Patients ≥75 years of age who received Effient 10-mg had an increased risk of fatal bleeding events (1.0%) compared to patients who received clopidogrel (0.1%). In patients ≥75 years of age, symptomatic intracranial hemorrhage occurred in 7 patients (0.8%) who received Effient and in 3 patients (0.3%) who received clopidogrel. Because of the risk of bleeding, and because effectiveness is uncertain in patients ≥75 years of age [see Clinical Studies (14)], use of Effient is generally not recommended in these patients, except in high-risk situations (diabetes and past history of myocardial infarction) where its effect appears to be greater and its use may be considered [see Warnings and Precautions (5.1), Clinical Pharmacology (12.3), and Clinical Studies (14)].
No dosage adjustment is necessary for patients with renal impairment. There is limited experience in patients with end-stage renal disease, but such patients are generally at higher risk of bleeding [see Warnings and Precautions (5.1) and Clinical Pharmacology (12.3)].

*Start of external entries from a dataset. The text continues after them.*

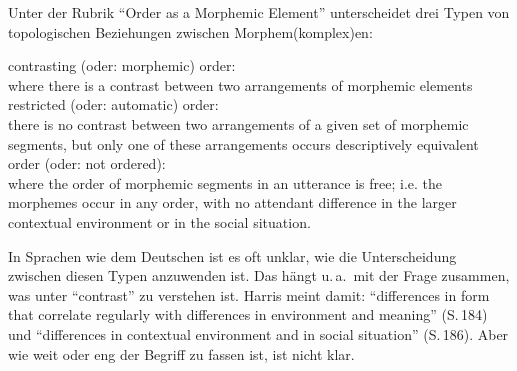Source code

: \documentclass[output=paper]{langsci/langscibook}
\begin{document}
Unter der Rubrik "`Order as a Morphemic Element"' unterscheidet \citet[184--186]{Harris1951} drei Typen von topologischen Beziehungen zwischen Morphem\-(komplex)en:
\begin{exe}
\ex\label{ex:1-1-1}
\begin{xlist}
\ex\label{ex:1-1-1a} contrasting (oder: morphemic) order:\\
where there is a contrast between two arrangements of morphemic elements
\ex\label{ex:1-1-1b} restricted (oder: automatic) order: \\
there is no contrast between two arrangements of a given set of morphemic
segments, but only one of these arrangements occurs
\ex\label{ex:1-1-1c} descriptively equivalent order (oder: not ordered): \\
where the order of morphemic segments in an utterance is free; i.e. the morphemes occur in any order, with no attendant difference in the larger contextual environment or in the social situation.
\end{xlist}
\end{exe}
In Sprachen wie dem Deutschen ist es oft unklar, wie die Unterscheidung zwischen diesen Typen anzuwenden ist. Das hängt u.\,a.\ mit der Frage zusammen, was unter "`contrast"' zu verstehen ist. Harris meint damit: "`differences in form that correlate regularly with differences in environment and meaning"' (S.\,184) und "`differences
in contextual environment and in social situation"' (S.\,186). Aber wie weit oder eng der Begriff  zu fassen ist, ist nicht klar.
\end{document}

No dosage adjustment is necessary in patients with mild to moderate hepatic impairment (Child-Pugh Class A and B). The pharmacokinetics and pharmacodynamics of prasugrel in patients with severe hepatic disease have not been studied, but such patients are generally at higher risk of bleeding [see Warnings and Precautions (5.1) and Clinical Pharmacology (12.3)].

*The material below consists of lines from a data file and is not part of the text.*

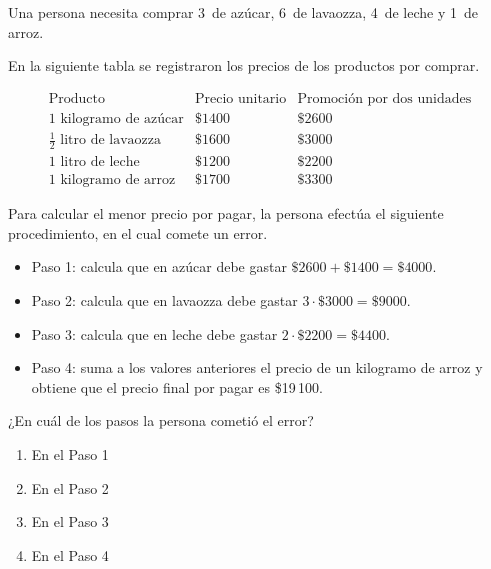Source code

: \begin{problem}
    Una persona necesita comprar 3\, de azúcar, 6\, de lavaozza, 4\, de leche y 1\, de arroz.

    En la siguiente tabla se registraron los precios de los productos por comprar.

    \[
    \begin{array}{c|c|c}
    \text{Producto} & \text{Precio unitario} & \text{Promoción por dos unidades} \\
    \hline
    1 \text{ kilogramo de azúcar} & \$1400 & \$2600 \\
    \frac{1}{2} \text{ litro de lavaozza} & \$1600 & \$3000 \\
    1 \text{ litro de leche} & \$1200 & \$2200 \\
    1 \text{ kilogramo de arroz} & \$1700 & \$3300
    \end{array}
    \]

    Para calcular el menor precio por pagar, la persona efectúa el siguiente procedimiento, en el cual comete un error.

    \begin{itemize}
        \item Paso 1: calcula que en azúcar debe gastar $\$2600 + \$1400 = \$4000$.
        \item Paso 2: calcula que en lavaozza debe gastar $3 \cdot \$3000 = \$9000$.
        \item Paso 3: calcula que en leche debe gastar $2 \cdot \$2200 = \$4400$.
        \item Paso 4: suma a los valores anteriores el precio de un kilogramo de arroz y obtiene que el precio final por pagar es \$19\,100.
    \end{itemize}

    ¿En cuál de los pasos la persona cometió el error?

    \begin{enumerate}[label=\Alph*.]
        \item En el Paso 1
        \item En el Paso 2
        \item En el Paso 3
        \item En el Paso 4
    \end{enumerate}
\end{problem}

In TRITON-TIMI 38, 4.6% of patients treated with Effient had body weight <60 kg. Individuals with body weight <60 kg had an increased risk of bleeding and an increased exposure to the active metabolite of prasugrel [see Dosage and Administration (2), Warnings and Precautions (5.1), and Clinical Pharmacology (12.3)]. Consider lowering the maintenance dose to 5-mg in patients <60 kg. The effectiveness and safety of the 5-mg dose have not been prospectively studied [see Dosage and Administration (2) and Clinical Pharmacology (12.3)].
In healthy subjects, patients with stable atherosclerosis, and patients with ACS receiving prasugrel, there was no relevant effect of genetic variation in CYP2B6, CYP2C9, CYP2C19, or CYP3A5 on the pharmacokinetics of prasugrel’s active metabolite or its inhibition of platelet aggregation.